#### Work to be completed:
Gather all lines in the records below that include the word "Boccaccio".

#### Entries shown:

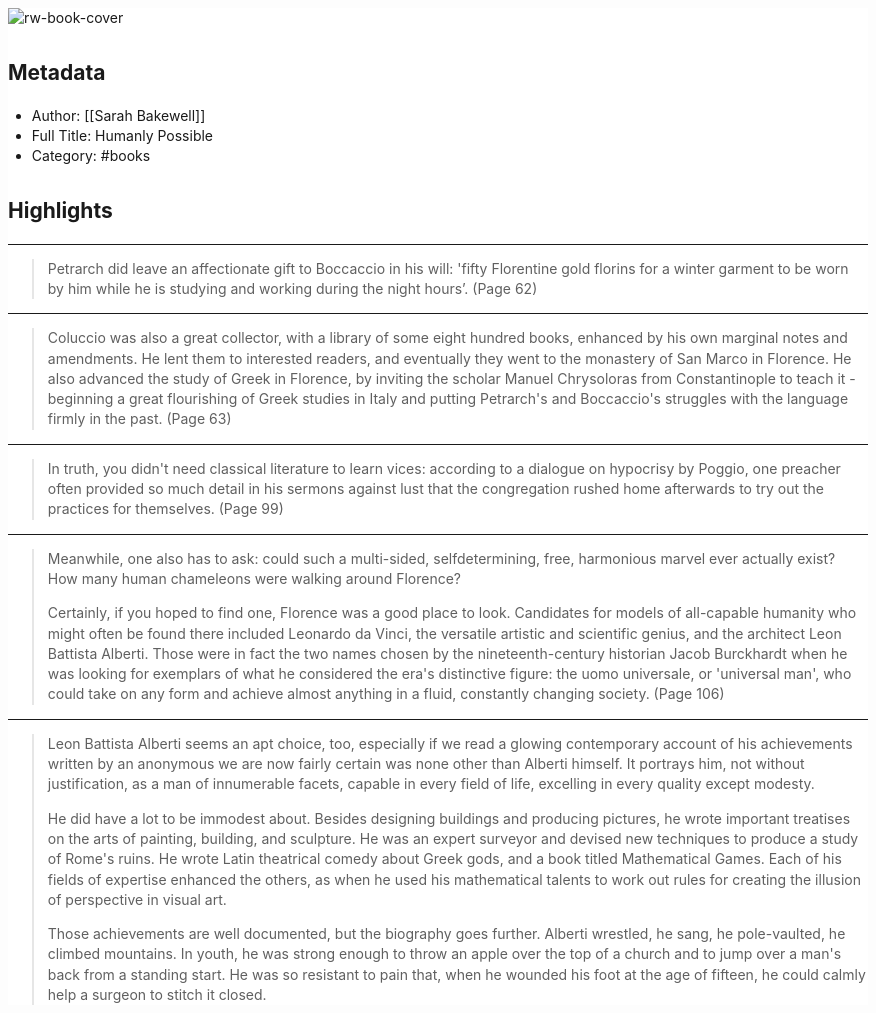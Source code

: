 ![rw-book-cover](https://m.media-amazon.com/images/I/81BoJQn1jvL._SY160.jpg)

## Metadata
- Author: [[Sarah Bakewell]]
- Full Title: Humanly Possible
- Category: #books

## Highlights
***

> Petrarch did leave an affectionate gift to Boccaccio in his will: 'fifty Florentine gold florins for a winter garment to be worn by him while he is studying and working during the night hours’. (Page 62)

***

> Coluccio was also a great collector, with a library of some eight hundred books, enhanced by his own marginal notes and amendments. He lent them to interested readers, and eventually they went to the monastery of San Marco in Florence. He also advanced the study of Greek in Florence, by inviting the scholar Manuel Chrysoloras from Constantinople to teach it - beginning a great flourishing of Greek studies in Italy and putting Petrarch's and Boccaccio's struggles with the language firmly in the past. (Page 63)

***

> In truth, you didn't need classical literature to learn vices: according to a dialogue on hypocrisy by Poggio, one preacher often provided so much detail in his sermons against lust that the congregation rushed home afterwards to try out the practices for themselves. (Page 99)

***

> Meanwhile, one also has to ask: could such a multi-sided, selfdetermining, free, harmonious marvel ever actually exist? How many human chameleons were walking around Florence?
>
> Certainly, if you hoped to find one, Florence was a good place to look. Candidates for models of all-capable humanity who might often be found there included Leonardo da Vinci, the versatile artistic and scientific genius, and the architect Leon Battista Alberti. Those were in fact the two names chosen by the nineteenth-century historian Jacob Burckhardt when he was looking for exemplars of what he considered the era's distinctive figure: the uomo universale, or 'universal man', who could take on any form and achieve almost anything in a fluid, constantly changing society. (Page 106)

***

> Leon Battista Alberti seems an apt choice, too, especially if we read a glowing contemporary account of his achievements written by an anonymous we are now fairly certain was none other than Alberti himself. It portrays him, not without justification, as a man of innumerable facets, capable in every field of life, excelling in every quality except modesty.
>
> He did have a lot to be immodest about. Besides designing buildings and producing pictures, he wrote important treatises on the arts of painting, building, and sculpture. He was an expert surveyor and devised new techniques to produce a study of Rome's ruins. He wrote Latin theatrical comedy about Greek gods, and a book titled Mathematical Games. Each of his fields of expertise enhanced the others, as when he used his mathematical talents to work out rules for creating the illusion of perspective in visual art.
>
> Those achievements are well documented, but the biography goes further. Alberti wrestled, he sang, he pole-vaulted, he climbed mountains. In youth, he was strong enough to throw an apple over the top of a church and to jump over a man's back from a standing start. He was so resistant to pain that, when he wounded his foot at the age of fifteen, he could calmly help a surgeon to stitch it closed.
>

#### Exercise response:
> Petrarch did leave an affectionate gift to Boccaccio in his will: 'fifty Florentine gold florins for a winter garment to be worn by him while he is studying and working during the night hours’. (Page 62)
> Coluccio was also a great collector, with a library of some eight hundred books, enhanced by his own marginal notes and amendments. He lent them to interested readers, and eventually they went to the monastery of San Marco in Florence. He also advanced the study of Greek in Florence, by inviting the scholar Manuel Chrysoloras from Constantinople to teach it - beginning a great flourishing of Greek studies in Italy and putting Petrarch's and Boccaccio's struggles with the language firmly in the past. (Page 63)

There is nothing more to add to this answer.